**Stored data entries:**
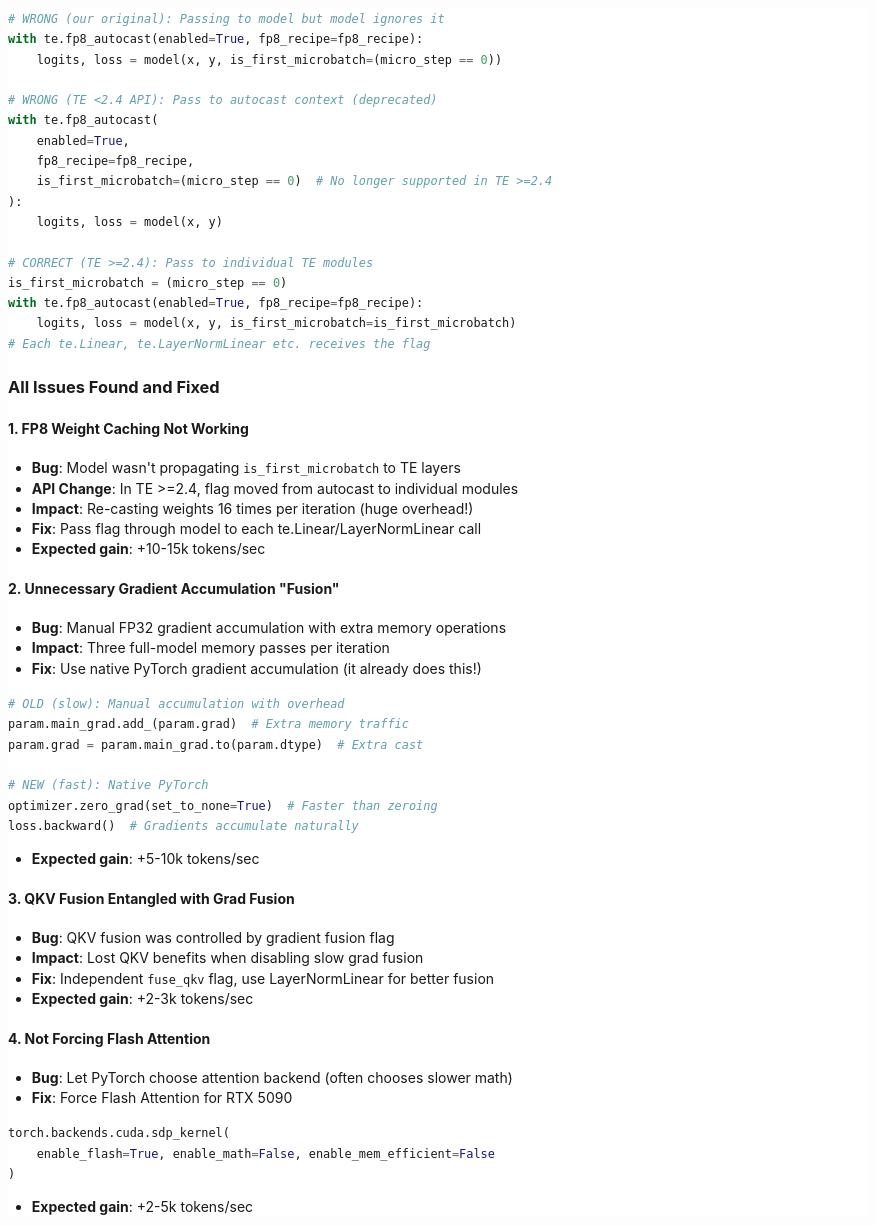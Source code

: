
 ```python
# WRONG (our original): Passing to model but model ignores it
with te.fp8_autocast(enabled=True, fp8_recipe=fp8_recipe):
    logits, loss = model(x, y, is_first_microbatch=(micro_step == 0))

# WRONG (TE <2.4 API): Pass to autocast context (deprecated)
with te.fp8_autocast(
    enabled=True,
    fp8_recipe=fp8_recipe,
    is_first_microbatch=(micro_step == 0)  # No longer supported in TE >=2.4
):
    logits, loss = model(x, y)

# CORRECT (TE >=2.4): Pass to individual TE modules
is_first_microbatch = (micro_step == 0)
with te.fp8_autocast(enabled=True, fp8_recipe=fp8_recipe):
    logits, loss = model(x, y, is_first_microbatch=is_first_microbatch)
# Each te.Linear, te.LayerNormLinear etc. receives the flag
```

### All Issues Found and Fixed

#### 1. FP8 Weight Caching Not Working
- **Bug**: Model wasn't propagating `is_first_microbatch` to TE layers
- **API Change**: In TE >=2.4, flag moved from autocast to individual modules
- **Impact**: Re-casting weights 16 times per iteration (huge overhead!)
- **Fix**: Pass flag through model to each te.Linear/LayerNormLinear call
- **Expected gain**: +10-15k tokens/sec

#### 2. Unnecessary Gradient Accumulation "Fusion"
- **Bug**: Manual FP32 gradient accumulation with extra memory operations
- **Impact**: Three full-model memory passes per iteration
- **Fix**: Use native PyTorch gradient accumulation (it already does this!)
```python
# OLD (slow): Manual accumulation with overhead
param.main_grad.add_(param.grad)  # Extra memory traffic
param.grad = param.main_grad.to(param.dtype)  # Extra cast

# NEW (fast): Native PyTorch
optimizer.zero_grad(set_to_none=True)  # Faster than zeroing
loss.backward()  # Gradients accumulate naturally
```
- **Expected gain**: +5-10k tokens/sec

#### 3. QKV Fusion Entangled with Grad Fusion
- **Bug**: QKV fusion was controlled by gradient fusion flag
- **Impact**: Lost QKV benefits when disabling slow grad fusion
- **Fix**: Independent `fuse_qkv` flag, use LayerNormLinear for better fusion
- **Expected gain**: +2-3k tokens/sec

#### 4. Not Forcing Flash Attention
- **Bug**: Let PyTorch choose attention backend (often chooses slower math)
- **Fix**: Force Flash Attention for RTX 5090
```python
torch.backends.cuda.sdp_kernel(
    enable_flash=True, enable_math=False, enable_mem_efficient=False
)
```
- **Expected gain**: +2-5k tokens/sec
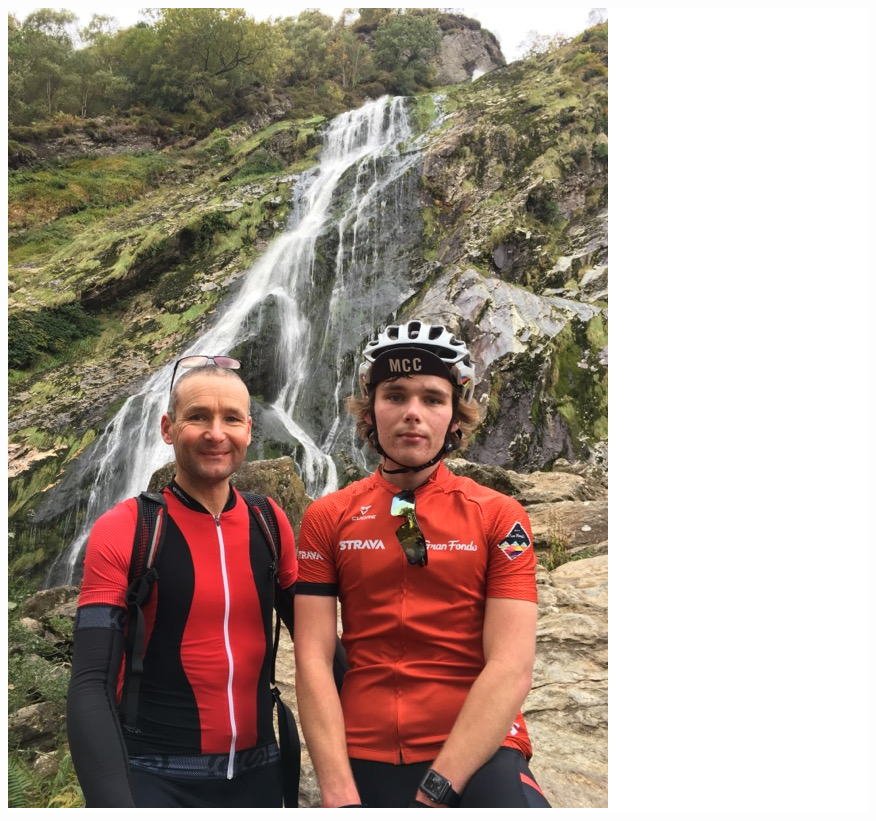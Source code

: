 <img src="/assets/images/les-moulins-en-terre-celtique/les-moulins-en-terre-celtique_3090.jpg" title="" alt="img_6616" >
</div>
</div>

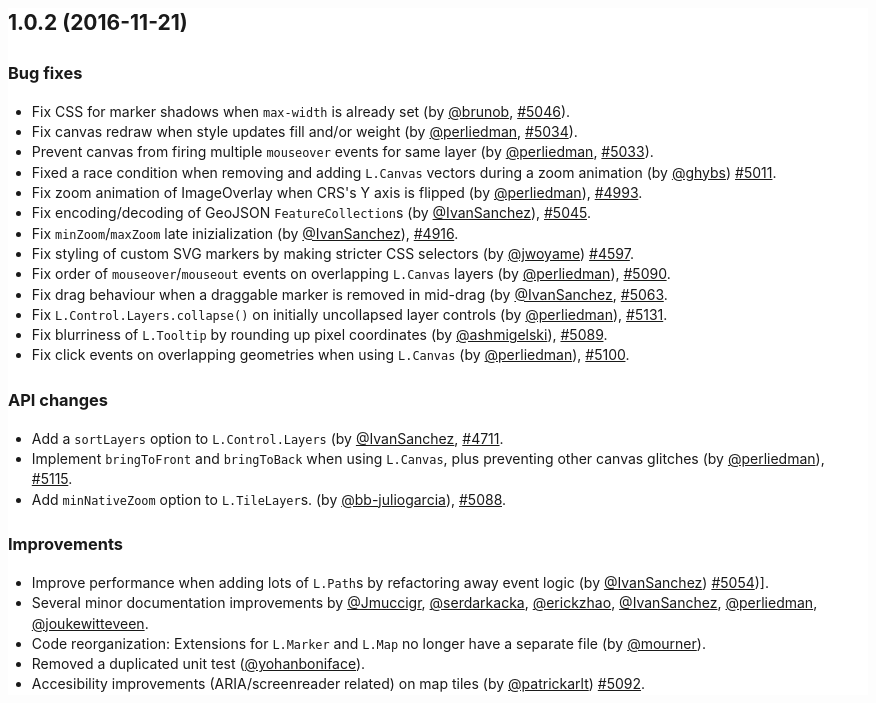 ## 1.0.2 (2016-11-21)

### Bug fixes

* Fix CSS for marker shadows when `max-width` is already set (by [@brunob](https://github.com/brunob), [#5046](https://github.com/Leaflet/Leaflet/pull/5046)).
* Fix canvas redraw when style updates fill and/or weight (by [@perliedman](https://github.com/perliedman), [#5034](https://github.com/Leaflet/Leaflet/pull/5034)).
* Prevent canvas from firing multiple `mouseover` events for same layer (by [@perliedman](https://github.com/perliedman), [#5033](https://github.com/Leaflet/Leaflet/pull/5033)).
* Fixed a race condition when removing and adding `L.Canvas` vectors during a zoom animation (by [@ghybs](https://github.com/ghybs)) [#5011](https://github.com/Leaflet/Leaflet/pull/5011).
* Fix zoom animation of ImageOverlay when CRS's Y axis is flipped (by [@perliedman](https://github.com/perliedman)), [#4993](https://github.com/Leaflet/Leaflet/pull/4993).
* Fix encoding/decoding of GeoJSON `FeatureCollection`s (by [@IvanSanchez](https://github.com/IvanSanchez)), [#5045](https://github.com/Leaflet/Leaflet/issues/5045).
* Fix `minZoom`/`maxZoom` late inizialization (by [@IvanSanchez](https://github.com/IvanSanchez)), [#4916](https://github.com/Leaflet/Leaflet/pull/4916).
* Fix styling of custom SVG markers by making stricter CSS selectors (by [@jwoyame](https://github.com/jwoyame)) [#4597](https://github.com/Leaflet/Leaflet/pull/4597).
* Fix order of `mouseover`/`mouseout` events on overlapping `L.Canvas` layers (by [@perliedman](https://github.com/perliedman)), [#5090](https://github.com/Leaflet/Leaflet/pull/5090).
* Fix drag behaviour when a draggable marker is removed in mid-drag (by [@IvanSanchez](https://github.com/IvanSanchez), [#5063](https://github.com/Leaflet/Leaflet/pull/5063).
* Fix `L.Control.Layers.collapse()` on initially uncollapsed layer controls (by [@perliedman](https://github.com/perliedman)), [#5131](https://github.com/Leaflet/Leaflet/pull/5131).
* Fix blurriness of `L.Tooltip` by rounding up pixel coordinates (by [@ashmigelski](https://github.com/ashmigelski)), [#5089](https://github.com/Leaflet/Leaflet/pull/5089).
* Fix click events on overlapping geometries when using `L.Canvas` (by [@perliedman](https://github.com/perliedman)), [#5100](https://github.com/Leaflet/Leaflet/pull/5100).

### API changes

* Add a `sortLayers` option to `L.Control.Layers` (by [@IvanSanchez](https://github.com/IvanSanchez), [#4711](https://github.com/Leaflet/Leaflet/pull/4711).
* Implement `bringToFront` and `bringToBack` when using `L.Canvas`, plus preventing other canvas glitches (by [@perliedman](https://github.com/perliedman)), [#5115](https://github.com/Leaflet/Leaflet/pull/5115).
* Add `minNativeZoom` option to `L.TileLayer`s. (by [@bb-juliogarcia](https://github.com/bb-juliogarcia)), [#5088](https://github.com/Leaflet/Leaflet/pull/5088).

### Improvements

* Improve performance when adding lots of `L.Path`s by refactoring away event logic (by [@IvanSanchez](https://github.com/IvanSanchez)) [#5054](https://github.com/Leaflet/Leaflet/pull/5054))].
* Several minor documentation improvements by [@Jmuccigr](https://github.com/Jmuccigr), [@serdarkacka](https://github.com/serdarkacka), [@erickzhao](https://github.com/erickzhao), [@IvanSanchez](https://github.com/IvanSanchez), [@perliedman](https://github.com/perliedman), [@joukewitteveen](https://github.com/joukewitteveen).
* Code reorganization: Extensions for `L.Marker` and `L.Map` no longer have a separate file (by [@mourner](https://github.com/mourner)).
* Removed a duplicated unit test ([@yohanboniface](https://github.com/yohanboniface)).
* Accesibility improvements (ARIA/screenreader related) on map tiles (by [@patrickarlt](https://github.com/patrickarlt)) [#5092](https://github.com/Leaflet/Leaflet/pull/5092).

**Exercise:** Reproduce, with no other lines, the one containing "unit test ([@yohanboniface](https://github.com/yohanboniface))." and all lines after it through the end of the data above.

**Exercise output:**
* Removed a duplicated unit test ([@yohanboniface](https://github.com/yohanboniface)).
* Accesibility improvements (ARIA/screenreader related) on map tiles (by [@patrickarlt](https://github.com/patrickarlt)) [#5092](https://github.com/Leaflet/Leaflet/pull/5092).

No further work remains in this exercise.